Massie is concerned over the implications of an expanded database. The Second Amendment gives us the right to legally carry firearms. Liberals can’t openly ban guns, so they’re trying to craftily destroy the amendment with legislation.
Massie warned on Facebook: “[“Fix-NICS”] encourages administrative agencies, not the courts, to submit more names to a national database that will determine whether you can or can’t obtain a firearm… Only a state court, a federal (article III) court, or a military court, should ever be able to suspend your rights for any significant period of time.”
Democrats want to create obstacles to gun ownership. The House reciprocity bill is actually a good idea. Or at least it was until liberals loaded the legislation with covert anti-gun measures. Massie’s warning might have come too late.
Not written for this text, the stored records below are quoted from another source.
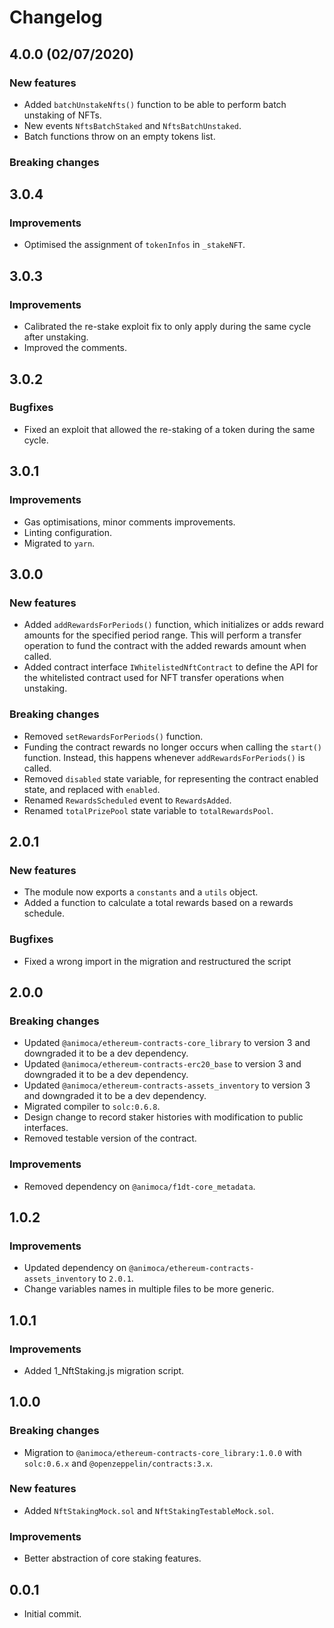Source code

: # Changelog

## 4.0.0 (02/07/2020)

### New features
 * Added `batchUnstakeNfts()` function to be able to perform batch unstaking of NFTs.
 * New events `NftsBatchStaked` and `NftsBatchUnstaked`.
 * Batch functions throw on an empty tokens list.

### Breaking changes


## 3.0.4

### Improvements
 * Optimised the assignment of `tokenInfos` in `_stakeNFT`.

## 3.0.3

### Improvements
 * Calibrated the re-stake exploit fix to only apply during the same cycle after unstaking.
 * Improved the comments.

## 3.0.2

### Bugfixes
 * Fixed an exploit that allowed the re-staking of a token during the same cycle.

## 3.0.1

### Improvements
 * Gas optimisations, minor comments improvements.
 * Linting configuration.
 * Migrated to `yarn`.

## 3.0.0

### New features
 * Added `addRewardsForPeriods()` function, which initializes or adds reward amounts for the specified period range. This will perform a transfer operation to fund the contract with the added rewards amount when called.
 * Added contract interface `IWhitelistedNftContract` to define the API for the whitelisted contract used for NFT transfer operations when unstaking.

### Breaking changes
 * Removed `setRewardsForPeriods()` function.
 * Funding the contract rewards no longer occurs when calling the `start()` function. Instead, this happens whenever `addRewardsForPeriods()` is called.
 * Removed `disabled` state variable, for representing the contract enabled state, and replaced with `enabled`.
 * Renamed `RewardsScheduled` event to `RewardsAdded`.
 * Renamed `totalPrizePool` state variable to `totalRewardsPool`.

## 2.0.1

### New features
 * The module now exports a `constants` and a `utils` object.
 * Added a function to calculate a total rewards based on a rewards schedule.

### Bugfixes
 * Fixed a wrong import in the migration and restructured the script

## 2.0.0

### Breaking changes
 * Updated `@animoca/ethereum-contracts-core_library` to version 3 and downgraded it to be a dev dependency.
 * Updated `@animoca/ethereum-contracts-erc20_base` to version 3 and downgraded it to be a dev dependency.
 * Updated `@animoca/ethereum-contracts-assets_inventory` to version 3 and downgraded it to be a dev dependency.
 * Migrated compiler to `solc:0.6.8`.
 * Design change to record staker histories with modification to public interfaces.
 * Removed testable version of the contract.

### Improvements
 * Removed dependency on `@animoca/f1dt-core_metadata`.

## 1.0.2

### Improvements
 * Updated dependency on `@animoca/ethereum-contracts-assets_inventory` to `2.0.1`.
 * Change variables names in multiple files to be more generic.

## 1.0.1

### Improvements
 * Added 1_NftStaking.js migration script.

## 1.0.0

### Breaking changes
 * Migration to `@animoca/ethereum-contracts-core_library:1.0.0` with `solc:0.6.x` and `@openzeppelin/contracts:3.x`.

### New features
 * Added `NftStakingMock.sol` and `NftStakingTestableMock.sol`.

### Improvements
 * Better abstraction of core staking features.

## 0.0.1
 * Initial commit.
“If our House leadership insists on bringing the flawed fix-NICS bill to the floor, they shouldn’t play games. We should vote separately on HR 38, the Concealed Carry Reciprocity Bill, and HR 4477, the fix-NICS bill. And we should be given enough time to amend the fix-NICS bill, because it needs to be fixed, if not axed,” said Massie.
It’s thought that House Republicans are agreeing to the gun control legislation because they’re eager to pass the reciprocity bill. Democrats won’t budge on anything unless they get something they want in return. Still, Massie believes that the proposed legislation is a step too far.
He “believes it is a foolish attempt to gain the support of Senators like Dianne Feinstein (D-CA) and Chuck Schumer (D-NY), who will not support national reciprocity legislation ‘even if it contains the fix-NICS legislation they support for expanding the background check database.”
2017 has been a volatile year politically. President Trump’s election heralded the beginning of a new political era. America is still at war in the Middle East, North Korea is becoming more worrisome every day, and the Russia investigation stopped the Trump administration’s stride before it could get going. Gun control may seem like a less important issue, but it goes to the heart of what it means to be American. The liberals’ distaste for firearms should be used as justification to ignore the Second Amendment.
“We have good bipartisan support for that,” Senate Majority Whip Sen. John Cornyn, lead sponsor of both the concealed carry and Fix NICS Senate bills, said of the bill.
“It’s really important and it will save lives, but if we start trying to add other things to it, then I think we risk not doing anything which has sort of been the fate of a lot of the legislation we’ve tried in the past. So, I’d like to do the fix NICS and then we can move on from there.”